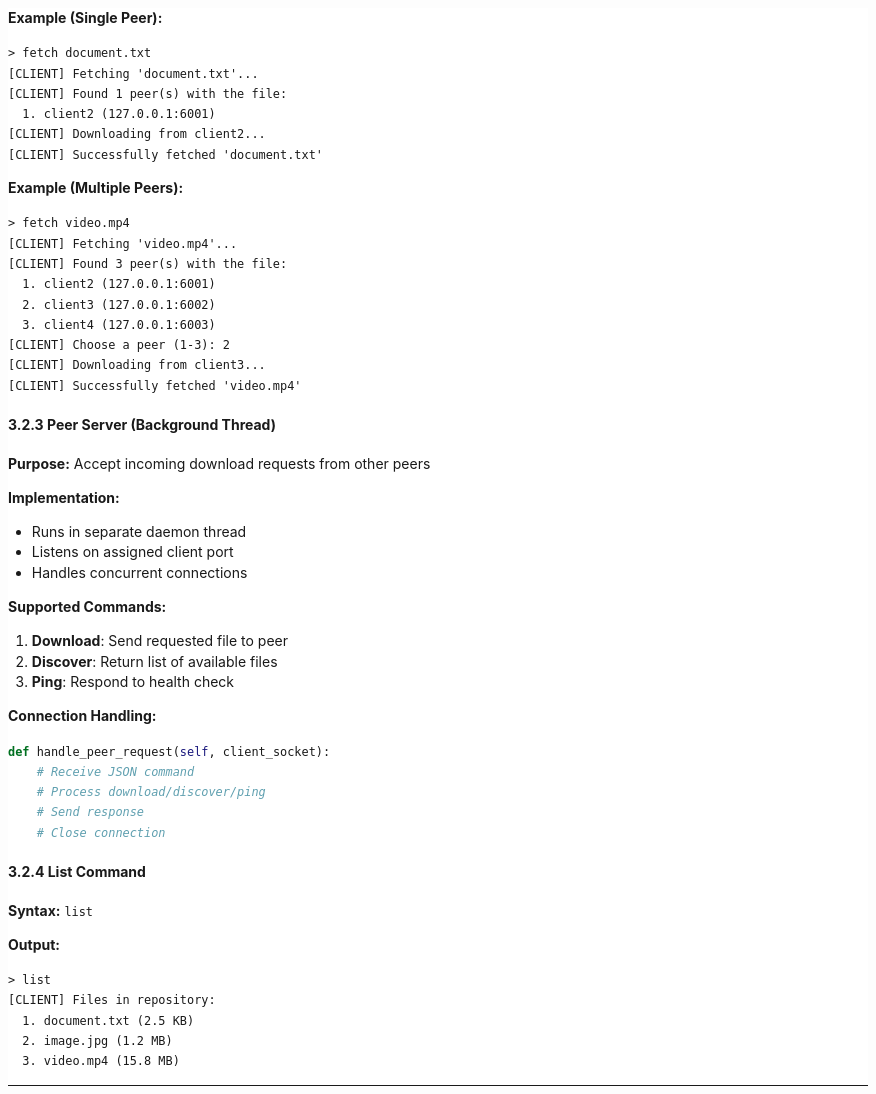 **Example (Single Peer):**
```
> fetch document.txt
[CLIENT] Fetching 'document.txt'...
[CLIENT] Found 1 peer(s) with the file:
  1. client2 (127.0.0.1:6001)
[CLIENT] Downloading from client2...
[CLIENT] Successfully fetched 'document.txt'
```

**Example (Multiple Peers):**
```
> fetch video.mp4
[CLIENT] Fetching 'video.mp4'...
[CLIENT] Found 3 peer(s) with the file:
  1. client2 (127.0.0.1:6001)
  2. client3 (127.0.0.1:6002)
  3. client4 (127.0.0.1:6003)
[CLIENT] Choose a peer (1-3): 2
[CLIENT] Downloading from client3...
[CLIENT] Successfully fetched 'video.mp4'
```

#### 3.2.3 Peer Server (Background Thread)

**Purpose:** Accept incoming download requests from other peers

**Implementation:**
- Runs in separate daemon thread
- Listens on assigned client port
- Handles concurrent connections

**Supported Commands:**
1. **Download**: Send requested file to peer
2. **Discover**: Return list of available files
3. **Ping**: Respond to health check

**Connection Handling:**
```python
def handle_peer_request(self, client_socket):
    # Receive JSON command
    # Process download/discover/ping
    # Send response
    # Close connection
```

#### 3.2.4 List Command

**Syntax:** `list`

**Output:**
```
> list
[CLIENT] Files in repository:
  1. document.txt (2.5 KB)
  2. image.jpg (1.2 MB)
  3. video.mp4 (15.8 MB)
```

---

==

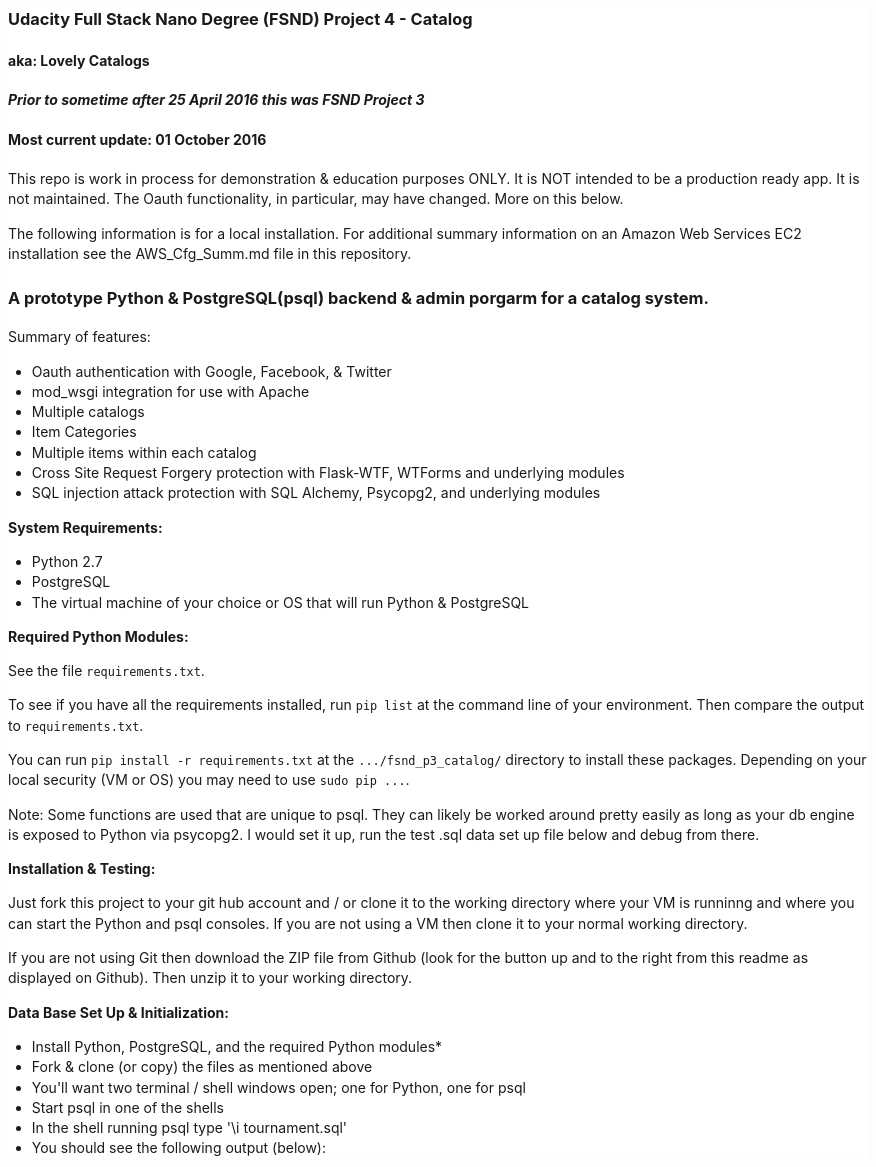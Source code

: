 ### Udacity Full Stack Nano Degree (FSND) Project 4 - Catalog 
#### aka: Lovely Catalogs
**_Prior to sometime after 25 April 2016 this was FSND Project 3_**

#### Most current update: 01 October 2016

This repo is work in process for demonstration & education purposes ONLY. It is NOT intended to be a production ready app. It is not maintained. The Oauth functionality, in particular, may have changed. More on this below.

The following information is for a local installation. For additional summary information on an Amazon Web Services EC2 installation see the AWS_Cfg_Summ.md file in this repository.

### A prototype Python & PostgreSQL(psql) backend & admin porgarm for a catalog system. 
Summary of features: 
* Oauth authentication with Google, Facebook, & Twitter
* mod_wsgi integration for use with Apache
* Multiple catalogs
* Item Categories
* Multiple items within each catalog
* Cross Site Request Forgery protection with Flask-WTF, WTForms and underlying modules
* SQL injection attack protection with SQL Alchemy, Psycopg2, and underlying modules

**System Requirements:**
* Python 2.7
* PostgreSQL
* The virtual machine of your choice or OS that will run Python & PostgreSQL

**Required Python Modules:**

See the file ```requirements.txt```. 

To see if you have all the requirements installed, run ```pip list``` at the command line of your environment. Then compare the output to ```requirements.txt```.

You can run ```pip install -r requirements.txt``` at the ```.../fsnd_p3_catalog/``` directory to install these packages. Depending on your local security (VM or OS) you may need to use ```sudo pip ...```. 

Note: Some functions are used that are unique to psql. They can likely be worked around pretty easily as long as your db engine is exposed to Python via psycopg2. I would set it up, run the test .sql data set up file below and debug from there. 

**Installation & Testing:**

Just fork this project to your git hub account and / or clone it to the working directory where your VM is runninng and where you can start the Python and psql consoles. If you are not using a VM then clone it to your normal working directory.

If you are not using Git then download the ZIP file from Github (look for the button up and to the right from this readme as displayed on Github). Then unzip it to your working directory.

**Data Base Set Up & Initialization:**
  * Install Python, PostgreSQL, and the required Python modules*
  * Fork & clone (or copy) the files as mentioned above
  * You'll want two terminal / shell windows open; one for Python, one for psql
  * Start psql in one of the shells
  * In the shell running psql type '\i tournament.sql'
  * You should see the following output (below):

• _WHAT IS NEEDED_: Pull each line that includes the word "below" out of the material above.

• _RESPONSE BOX_:
This repo is work in process for demonstration & education purposes ONLY. It is NOT intended to be a production ready app. It is not maintained. The Oauth functionality, in particular, may have changed. More on this below.
Note: Some functions are used that are unique to psql. They can likely be worked around pretty easily as long as your db engine is exposed to Python via psycopg2. I would set it up, run the test .sql data set up file below and debug from there. 
  * You should see the following output (below):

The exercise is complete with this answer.